Awalnya, publik banyak berharap pada Agus sebagai sosok alternatif yang bisa menyaingi Ahok yang terkenal galak. Harapan publik dan terutama SBY sendiri menjadi semakin menggelora ketika pada awalnya elektabilitas Agus terus mengalahkan petahana yang sedang terpuruk akibat tuduhan penistaan agama. SBY pun tersenyum lebar sementara Jokowi di istana, terus memikirkan strategi lain untuk melawan strategi SBY. Tetapi apa yang terjadi kemudian di luar skenario SBY.
Sama seperti Jokowi yang sama sekali tidak menduga bahwa Ahok nyaris terpuruk akibat isu penistaan agama, SBY juga lupa bahwa Agus akan terpuruk lewat satu hal, yakni debat dan program. Masyarakat Jakarta yang rata-rata level pendidikannya sudah tinggi ternyata menjadikan debat dan program menjadi barometer untuk menilai seorang calon gubernur layak menjadi pemimpin DKI-1 atau tidak. Dan ternyata lewat debat, Agus menjadi bulan-bulanan cibiran publik.

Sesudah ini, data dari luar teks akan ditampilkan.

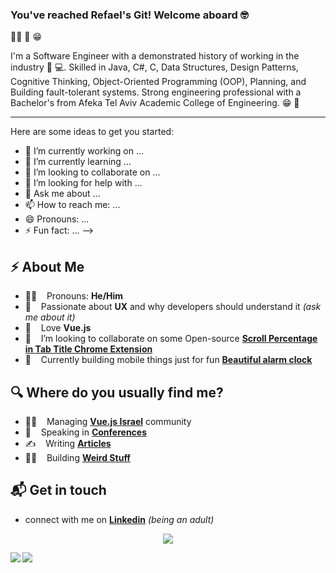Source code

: ### You've reached Refael's Git! Welcome aboard 🤓

<!-- # Hello, nerds 🤓 -->🧑‍💻 🎉 😁
I'm a Software Engineer with a demonstrated history of working in the industry 🤖 💻. Skilled in Java, C#, C, Data Structures, Design Patterns, Cognitive Thinking, Object-Oriented Programming (OOP), Planning, and Building fault-tolerant systems. Strong engineering professional with a Bachelor's from Afeka Tel Aviv Academic College of Engineering. 😁 🎉

---

Here are some ideas to get you started:

- 🔭 I’m currently working on ...
- 🌱 I’m currently learning ...
- 👯 I’m looking to collaborate on ...
- 🤔 I’m looking for help with ...
- 💬 Ask me about ...
- 📫 How to reach me: ...
- 😄 Pronouns: ...
- ⚡ Fun fact: ...
-->

## ⚡️ About Me

* 🧑‍🎤 &nbsp;&nbsp; Pronouns: **He/Him**
* 👾 &nbsp;&nbsp; Passionate about **UX** and why developers should understand it *(ask me about it)*
* 💚 &nbsp;&nbsp; Love **Vue.js**
* 👯 &nbsp;&nbsp; I’m looking to collaborate on some Open-source [**Scroll Percentage in Tab Title Chrome Extension**](https://github.com/dimshik100/Scroll-Percentage-in-Tab-Title-Chrome-Extension)
* 📱 &nbsp;&nbsp; Currently building mobile things just for fun [**Beautiful alarm clock**](https://github.com/dimshik100/Wheely-your-beautiful-alarm-clock)

## 🔍 Where do you usually find me?

* 🧙‍♂️ &nbsp;&nbsp; Managing [**Vue.js Israel**](http://vuejsisrael.com) community 
* 🎤 &nbsp;&nbsp; Speaking in [**Conferences**](https://youtu.be/PxmyKbqGchI)
* ✍️ &nbsp;&nbsp; Writing [**Articles**](https://dev.to/dimshik100)
* 👷‍♂️ &nbsp;&nbsp; Building [**Weird Stuff**](https://dimshik.com)

## 📬 Get in touch

* connect with me on [**Linkedin**](https://www.linkedin.com/in/dimshik100/) *(being an adult)*

<p align='center'>
  <img src="https://refaelbeker7-visitor-badge.glitch.me/badge?page_id=refaelbeker7.visitor-badge">
</p>

<a href="https://github-readme-stats.vercel.app/api?username=refaelbeker7&show_icons=true&count_private=true">
  <img align="left" src="https://github-readme-stats.vercel.app/api?username=refaelbeker7&show_icons=true&count_private=true" />
</a>
<a href="https://github-readme-stats.vercel.app/api/top-langs/?username=refaelbeker7&layout=compact">
  <img align="left" src="https://github-readme-stats.vercel.app/api/top-langs/?username=refaelbeker7&layout=compact" />
</a>

<!--
**RefaelBeker7/refaelbeker7** is a ✨ _special_ ✨ repository because its `README.md` (this file) appears on your GitHub profile.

Berbeda dengan SBY yang jago bertutur kata dengan ejaan bahasa Indonesia yang benar, Agus tidak demikian. Agus yang gaya bicaranya mengambang dan menghapal materi debat dilihat oleh publik DKI sebagai sosok yang tidak mampu memimpin Jakarta. Ide konyol Agus tentang kota terapung, membangun tanpa menggusur, namun ide berubah menjadi menggeser sedikit, menghidupkan BLT dan seterusnya, semakin meyakinkan publik bahwa Agus adalah fotokopinya SBY.
Publik mendapat kesan bahwa Agus memiliki kecenderungan seperti SBY sebagai sosok yang tidak tegas, peragu dan tak nyambung. Selama sepuluh tahun memerintah, SBY membiarkan negeri ini auto-pilot. Publik kemudian memahami bahwa Agus tidak akan bisa menjadi gubernur berhasil. Sosok Agus di mata publik tidak lebih dari sosok yang akan menghasilkan kebingungan dan kegalauan birokrasi.
Ternyata taktik SBY untuk menghancurkan skenario Jokowi itu gagal total. Agus ternyata tidak bisa diandalkan dalam berdebat pun dalam membuat program. Jika seandainya SBY mendukung Yusril Ihzra Mahendra menjadi calon gubernur melawan Ahok, maka bisa dipastikan ceritanya lain sama sekali. Yusril yang jago debat, paham hukum dan lawan yang sepadan dengan Ahok akan benar-benar menjadi perusak skenario Jokowi. Akan tetapi SBY mengabaikan total Yusril yang sudah bersusah payah melamar ke sana-kemari.
Kini, menjelang detik-detik pencoblosan, SBY sudah bisa merasa bahwa ia gagal merusak skenario Jokowi. Tidak ada gunanya lagi bermelodrama dan bermelankolis untuk menarik simpati publik. SBY kini tinggal menunggu kenyataan bahwa yang maju pada putaran kedua adalah Ahok dan Anies. Jika demikian SBY gagal merusak skenario Jokowi. Begitulah kura-kura.